My father helped me out in those difficult beginnings by buying me a 35 mm Miranda camera with normal 50 mm lens. I was with it for some time until I traveled to Buenos Aires to buy my first Nikon FM, a love at first sight that gave place to a fidelity to the brand that continues to these days.
Did you take photography seriously since the beginning?
Of course I did. It was all about achieving dominance of an communications art. That would perhaps give reason to my life in the future. I was always passionate and I give it all when something I find something internally fulfilling, I know no other way to live. I remember that during my first laboratory classes in black and white, my professor would say: "You will never get to be a photographer, you are clumsy in your work". He was right, but these comments only encouraged me to improve and pay more attention to the processes.
What memories does your first job bring you?
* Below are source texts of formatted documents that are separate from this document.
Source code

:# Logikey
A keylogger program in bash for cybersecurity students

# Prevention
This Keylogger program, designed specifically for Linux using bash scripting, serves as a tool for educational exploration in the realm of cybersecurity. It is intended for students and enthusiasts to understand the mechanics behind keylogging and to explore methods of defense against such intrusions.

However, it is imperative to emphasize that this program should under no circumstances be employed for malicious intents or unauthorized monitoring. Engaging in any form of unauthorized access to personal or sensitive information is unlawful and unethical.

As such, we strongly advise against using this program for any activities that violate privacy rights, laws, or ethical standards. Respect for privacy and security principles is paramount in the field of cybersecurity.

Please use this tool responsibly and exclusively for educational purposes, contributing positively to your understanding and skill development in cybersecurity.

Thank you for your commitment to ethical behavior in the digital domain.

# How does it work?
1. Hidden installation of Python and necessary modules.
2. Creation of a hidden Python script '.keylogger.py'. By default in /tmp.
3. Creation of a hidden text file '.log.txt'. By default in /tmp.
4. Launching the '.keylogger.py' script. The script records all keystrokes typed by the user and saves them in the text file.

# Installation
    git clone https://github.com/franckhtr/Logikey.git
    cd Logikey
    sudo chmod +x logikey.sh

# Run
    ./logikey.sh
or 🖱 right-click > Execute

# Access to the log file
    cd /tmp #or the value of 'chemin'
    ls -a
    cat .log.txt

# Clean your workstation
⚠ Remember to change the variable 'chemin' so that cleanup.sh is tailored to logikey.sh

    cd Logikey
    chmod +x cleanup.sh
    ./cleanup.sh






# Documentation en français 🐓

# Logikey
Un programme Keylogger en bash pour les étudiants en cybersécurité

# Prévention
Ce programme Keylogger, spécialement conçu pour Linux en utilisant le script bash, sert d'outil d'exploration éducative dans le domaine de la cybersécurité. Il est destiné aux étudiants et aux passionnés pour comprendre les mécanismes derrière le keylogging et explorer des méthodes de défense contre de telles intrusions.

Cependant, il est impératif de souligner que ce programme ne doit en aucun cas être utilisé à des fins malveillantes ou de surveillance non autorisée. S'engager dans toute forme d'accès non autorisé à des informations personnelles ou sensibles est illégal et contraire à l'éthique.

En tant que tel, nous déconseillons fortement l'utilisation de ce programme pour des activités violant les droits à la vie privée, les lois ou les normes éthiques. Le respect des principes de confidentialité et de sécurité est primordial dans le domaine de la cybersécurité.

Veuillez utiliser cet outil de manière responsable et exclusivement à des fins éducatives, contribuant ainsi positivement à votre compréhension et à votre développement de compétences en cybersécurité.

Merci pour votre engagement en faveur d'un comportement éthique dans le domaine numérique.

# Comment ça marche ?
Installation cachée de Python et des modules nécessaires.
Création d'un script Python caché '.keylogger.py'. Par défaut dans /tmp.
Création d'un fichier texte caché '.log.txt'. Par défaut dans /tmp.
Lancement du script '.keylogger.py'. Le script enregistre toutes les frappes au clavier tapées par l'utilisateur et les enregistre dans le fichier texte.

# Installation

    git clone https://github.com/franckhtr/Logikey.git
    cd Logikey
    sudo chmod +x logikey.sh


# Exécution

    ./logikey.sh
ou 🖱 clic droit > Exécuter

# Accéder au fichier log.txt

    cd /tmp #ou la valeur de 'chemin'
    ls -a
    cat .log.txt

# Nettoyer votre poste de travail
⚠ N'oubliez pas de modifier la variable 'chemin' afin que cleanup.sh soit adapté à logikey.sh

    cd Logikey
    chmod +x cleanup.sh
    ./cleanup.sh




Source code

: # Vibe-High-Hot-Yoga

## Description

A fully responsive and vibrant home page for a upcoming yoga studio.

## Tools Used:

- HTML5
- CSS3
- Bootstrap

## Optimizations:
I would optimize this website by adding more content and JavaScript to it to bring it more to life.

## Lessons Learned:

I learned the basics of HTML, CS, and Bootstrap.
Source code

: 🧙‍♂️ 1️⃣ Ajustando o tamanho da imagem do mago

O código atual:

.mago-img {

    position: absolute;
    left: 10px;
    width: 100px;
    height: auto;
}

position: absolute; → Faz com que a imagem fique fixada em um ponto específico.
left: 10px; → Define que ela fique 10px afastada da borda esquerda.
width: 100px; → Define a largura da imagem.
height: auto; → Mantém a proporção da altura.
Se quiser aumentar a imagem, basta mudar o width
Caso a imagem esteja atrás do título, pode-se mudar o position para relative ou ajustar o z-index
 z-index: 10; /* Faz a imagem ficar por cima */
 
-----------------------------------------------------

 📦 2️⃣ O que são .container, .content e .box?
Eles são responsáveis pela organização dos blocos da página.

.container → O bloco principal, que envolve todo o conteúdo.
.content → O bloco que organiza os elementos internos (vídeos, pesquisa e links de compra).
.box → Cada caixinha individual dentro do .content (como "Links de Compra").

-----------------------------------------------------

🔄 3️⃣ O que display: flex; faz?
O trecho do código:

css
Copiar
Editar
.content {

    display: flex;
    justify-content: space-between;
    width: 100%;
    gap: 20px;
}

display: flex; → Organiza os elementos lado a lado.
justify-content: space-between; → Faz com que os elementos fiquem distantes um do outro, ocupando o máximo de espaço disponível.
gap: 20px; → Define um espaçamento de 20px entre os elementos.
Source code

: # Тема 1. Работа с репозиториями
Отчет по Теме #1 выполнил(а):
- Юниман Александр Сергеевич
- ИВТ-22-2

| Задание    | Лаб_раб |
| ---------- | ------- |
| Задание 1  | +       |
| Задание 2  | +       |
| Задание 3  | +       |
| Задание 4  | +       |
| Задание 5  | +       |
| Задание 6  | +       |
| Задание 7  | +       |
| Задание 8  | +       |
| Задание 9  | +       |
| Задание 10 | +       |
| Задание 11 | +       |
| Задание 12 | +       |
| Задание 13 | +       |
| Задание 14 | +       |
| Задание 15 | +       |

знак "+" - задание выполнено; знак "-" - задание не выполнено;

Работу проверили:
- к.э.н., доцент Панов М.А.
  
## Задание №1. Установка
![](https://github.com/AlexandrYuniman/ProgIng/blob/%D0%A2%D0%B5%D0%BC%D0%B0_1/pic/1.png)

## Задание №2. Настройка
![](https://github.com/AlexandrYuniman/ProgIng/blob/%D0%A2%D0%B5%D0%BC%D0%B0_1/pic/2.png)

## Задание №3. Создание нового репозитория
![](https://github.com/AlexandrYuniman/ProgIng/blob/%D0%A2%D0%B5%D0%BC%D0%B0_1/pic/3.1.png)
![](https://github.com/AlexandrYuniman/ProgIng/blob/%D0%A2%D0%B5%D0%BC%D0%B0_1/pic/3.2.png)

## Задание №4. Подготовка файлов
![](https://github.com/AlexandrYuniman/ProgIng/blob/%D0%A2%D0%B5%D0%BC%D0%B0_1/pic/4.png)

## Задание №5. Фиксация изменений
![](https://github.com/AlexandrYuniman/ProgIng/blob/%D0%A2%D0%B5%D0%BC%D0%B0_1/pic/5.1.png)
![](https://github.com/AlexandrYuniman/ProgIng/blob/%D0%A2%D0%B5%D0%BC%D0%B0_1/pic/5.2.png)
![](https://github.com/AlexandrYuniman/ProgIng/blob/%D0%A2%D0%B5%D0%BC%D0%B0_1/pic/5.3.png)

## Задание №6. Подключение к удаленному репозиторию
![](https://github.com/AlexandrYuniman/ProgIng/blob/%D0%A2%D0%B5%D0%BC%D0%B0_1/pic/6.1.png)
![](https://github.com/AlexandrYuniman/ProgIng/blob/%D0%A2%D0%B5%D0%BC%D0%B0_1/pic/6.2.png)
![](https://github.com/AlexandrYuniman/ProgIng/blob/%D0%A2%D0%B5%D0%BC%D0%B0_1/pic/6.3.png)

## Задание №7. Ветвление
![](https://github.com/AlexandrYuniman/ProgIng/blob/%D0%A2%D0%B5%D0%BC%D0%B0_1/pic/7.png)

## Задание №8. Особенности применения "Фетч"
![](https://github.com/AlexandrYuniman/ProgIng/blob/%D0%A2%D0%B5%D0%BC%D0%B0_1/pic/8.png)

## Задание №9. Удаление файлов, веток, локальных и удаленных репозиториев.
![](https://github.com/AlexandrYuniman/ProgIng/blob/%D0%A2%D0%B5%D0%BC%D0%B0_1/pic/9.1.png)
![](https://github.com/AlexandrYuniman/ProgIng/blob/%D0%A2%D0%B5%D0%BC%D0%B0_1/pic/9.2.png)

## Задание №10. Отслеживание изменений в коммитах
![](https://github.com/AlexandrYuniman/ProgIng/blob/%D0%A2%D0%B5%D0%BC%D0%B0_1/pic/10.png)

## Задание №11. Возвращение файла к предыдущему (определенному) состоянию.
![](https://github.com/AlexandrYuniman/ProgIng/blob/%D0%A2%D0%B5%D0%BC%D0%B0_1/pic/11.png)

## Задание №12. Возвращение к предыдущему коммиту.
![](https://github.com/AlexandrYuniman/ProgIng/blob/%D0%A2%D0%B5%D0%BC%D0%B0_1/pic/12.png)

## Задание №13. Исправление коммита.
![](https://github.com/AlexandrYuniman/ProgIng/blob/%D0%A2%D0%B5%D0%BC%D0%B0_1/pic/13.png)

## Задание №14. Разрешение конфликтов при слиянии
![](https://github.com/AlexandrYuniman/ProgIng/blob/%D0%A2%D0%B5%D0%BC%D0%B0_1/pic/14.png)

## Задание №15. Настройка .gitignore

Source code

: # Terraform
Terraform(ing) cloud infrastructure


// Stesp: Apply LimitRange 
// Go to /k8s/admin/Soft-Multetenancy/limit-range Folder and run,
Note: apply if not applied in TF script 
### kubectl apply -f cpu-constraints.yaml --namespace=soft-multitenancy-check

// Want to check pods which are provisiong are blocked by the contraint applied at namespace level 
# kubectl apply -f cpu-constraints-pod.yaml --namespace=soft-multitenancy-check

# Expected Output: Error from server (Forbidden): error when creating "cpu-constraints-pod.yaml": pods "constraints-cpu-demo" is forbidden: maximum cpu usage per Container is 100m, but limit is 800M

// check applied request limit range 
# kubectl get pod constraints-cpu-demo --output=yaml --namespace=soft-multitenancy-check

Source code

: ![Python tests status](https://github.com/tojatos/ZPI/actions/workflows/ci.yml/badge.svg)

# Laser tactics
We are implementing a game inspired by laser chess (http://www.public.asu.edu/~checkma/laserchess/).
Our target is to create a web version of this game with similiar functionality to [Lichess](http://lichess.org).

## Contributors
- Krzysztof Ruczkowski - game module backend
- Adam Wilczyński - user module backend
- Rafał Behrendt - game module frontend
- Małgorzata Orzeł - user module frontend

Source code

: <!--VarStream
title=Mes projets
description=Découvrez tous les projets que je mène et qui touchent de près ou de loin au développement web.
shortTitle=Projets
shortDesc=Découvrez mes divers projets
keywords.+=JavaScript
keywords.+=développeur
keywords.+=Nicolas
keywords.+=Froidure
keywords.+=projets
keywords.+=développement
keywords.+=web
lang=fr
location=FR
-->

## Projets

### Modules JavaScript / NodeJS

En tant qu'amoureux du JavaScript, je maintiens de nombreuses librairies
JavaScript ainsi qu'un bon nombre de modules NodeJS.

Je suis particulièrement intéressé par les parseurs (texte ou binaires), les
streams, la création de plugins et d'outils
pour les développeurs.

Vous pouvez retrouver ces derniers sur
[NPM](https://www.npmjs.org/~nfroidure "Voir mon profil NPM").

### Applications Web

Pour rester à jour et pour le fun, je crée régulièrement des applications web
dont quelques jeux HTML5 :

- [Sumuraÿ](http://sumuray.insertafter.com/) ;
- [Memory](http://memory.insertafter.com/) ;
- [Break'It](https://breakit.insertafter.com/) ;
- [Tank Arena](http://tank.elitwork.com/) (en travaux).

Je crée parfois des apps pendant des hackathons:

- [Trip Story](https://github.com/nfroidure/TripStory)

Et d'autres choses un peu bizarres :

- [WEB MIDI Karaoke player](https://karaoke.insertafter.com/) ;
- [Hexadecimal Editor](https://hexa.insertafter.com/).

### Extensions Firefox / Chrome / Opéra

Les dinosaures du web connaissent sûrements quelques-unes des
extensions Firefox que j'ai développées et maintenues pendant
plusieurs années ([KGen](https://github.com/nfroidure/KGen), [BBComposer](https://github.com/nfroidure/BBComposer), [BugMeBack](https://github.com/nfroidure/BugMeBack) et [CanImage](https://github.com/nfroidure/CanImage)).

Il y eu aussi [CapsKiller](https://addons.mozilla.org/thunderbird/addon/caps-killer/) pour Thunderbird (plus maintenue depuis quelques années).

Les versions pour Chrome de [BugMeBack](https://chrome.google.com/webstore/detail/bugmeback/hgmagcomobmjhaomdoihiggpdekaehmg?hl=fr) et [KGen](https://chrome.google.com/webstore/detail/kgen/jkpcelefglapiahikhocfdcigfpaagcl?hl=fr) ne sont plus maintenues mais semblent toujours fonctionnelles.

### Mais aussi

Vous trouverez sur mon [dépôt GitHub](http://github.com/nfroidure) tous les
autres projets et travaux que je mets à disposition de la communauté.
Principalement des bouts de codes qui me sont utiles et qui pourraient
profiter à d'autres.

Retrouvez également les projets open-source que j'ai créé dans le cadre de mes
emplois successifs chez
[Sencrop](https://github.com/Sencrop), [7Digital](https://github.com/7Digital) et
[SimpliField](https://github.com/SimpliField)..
The best ones. The newspaper "puntal" was founded in Rio Cuarto, the first one with the new offset printing system. We were four people working in the photography section, all of us were university classmates and the atmosphere was that of great comradeship. During the six months the job lasted, I learned to manage black and white and laboratory processes, and I acquired an idea of life as a photo reporter. To be honest, going after the news was not really my thing and, in part for that reason, I decided afterwards to emigrate to Mexico in search of new horizons and a lifestyle that is more for me.
Why not stay in Argentina and try the capital city? Or... did the military regime had anything to do with your decision?
I admit Buenos Aires is a very interesting city and back then it was fascinating to walk along its vertiginous streets. But my search was bigger then that. I was 21 and I needed to know my own limits. That is more easily achieved by living in a different culture, like the Mexican culture. I had other two reasons to choose this country: the language and its closeness to the USA, an idea that is always attractive to a young person with desire to experiment.
The presence of militarists in the government did not at all influence my decision to emigrate, although I must admit that the atmosphere was a bit suffocating.
My return to Argentina for two years (1983-1985) did not make me forget the recent Mexican phase, which filled me with nostalgia. That is why I had to come back to complete my experience in Mexico, and I have not left the country since.
What did Mexico offer that trapped you?
Any foreign, sensitive photographer perceives this country as an infinite universe of images. It is never enough what you have time to accomplish here. Taking a camera out to the streets is like opening a new album so that unusual images rush, rich in shape and content. My first contact with the city exalted my fantasy: Its size and the possibilities I intuited made easy my first Mexican phase, which lasted for more than a year (1982-1983).